表3 6-BA多克隆抗体对6-BA间接竞争ELISA测定结果Tab.3 Indirect competitive ELISA results of 6-BA polyclonal antibody against 6-BA
2.2.3 6-BA多克隆抗体特异性 由表4可知,6-BA与6-BAR的交叉反应率为75.10%,与激动素、赤霉素、4-氯苯氧乙酸钠、腐霉利、呋喃苯烯酸钠、BSA、OVA交叉反应率均低于0.01%。交叉反应率越低,则说明特异性越强[25]。可见,本研究制备的6-BA多克隆抗体特异性强。
表4 6-BA多克隆抗体与竞争物的交叉反应Tab.4 The cross-reactivity of 6-BA polyclonal antibody with competimer
6-BAR含有邻二醇结构,可以被高碘酸盐氧化成为醛基,然后与蛋白质分子中的氨基形成Schiff氏碱[26],因此本研究采用高碘酸钠法把6-BAR与载体蛋白进行了偶联,相较于LI等[19]采用的碳二亚胺法,这个方法的优点是条件温和,不需要复杂的合成反应,可以在常温常压和中性pH值条件下进行。通过免疫小鼠得到高敏感性的多克隆抗体,证明以此方法合成人工抗原可以较好地保证抗原决定簇的完整性。由于6-BAR与6-BA具有相似的结构,其抗原决定簇可能相似。本研究结果表明,用6-BAR制备的多克隆抗体对6-BAR和6-BA都具有较好的敏感性,可以同时检测生产豆芽用水中的6-BA和豆芽中已经代谢的6-BAR。

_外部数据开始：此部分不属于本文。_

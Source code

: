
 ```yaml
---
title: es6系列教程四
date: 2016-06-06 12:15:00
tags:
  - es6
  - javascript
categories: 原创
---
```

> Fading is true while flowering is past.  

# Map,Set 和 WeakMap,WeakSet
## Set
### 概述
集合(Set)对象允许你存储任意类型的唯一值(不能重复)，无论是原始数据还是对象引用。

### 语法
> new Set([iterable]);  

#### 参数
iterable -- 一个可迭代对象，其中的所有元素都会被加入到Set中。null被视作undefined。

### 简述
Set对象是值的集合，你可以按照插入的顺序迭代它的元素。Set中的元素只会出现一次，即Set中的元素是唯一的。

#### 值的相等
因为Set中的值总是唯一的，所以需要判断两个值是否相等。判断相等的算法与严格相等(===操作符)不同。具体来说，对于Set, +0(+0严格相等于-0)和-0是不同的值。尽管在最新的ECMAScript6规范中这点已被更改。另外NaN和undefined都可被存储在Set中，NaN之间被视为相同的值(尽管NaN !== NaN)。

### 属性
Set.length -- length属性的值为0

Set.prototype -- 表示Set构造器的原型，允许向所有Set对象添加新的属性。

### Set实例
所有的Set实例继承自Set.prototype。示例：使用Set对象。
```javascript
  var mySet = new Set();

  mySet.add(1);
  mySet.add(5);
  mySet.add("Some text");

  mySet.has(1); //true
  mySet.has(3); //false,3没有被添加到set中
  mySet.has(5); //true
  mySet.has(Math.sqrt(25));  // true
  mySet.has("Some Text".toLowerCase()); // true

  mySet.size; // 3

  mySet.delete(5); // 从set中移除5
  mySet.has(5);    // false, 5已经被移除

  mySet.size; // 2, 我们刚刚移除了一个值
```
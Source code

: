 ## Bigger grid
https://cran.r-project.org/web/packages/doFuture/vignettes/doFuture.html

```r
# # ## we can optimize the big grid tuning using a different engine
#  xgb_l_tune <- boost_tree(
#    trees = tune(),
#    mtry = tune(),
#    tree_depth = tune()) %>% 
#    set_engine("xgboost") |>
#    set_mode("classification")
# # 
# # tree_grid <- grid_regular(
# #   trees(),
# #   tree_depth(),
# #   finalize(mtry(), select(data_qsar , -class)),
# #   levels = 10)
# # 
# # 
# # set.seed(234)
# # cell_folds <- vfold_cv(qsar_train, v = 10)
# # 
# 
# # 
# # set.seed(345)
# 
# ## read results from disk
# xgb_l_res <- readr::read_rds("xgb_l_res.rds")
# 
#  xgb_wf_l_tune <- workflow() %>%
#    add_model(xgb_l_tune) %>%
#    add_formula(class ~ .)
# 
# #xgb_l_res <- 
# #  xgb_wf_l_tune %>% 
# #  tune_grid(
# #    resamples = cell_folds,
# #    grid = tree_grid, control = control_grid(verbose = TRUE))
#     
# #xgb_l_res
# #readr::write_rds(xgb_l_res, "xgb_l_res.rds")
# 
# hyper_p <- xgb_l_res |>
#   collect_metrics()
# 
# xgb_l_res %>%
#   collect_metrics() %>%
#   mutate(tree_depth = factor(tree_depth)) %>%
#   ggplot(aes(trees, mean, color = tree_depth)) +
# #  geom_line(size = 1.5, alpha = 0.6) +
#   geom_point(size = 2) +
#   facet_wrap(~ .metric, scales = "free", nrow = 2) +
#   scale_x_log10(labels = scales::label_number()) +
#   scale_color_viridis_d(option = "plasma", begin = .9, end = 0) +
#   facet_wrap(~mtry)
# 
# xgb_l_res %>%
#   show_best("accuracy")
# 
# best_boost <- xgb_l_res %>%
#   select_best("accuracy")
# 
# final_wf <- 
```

本研究采用高碘酸盐法合成6-BAR人工抗原,通过免疫小鼠得到效价在1∶51 200以上的多克隆抗体,2号小鼠血清对6-BA和6-BAR均有较好的敏感性,在0.26~701.45 μg/L时线性关系良好,其检测6-BA的IC50为13.48 μg/L,对6-BAR的IC50为17.95 μg/L,与激动素、赤霉素、4-氯苯氧乙酸钠、腐霉利、呋喃苯烯酸钠、BSA、OVA的交叉反应率在0.01%以下。目前,已报道的高效液相色谱法[8-9]、电化学检测方法[14]等6-BA仪器检测方法的检测限在10 μg/L左右,与本研究结果差距不大。通过细胞融合制备的单克隆抗体灵敏度比相应的多克隆抗体的灵敏度提高10倍甚至更高[25],因此,以6-BA单克隆抗体建立的免疫学检测方法相较于传统的仪器检测方法不仅会提高检测速度和降低检测成本,且在灵敏度上也将具有一定优势。
综上,本研究采用高碘酸盐法成功合成了6-BA人工抗原,通过免疫小鼠制备了敏感性好、特异性强的多克隆抗体。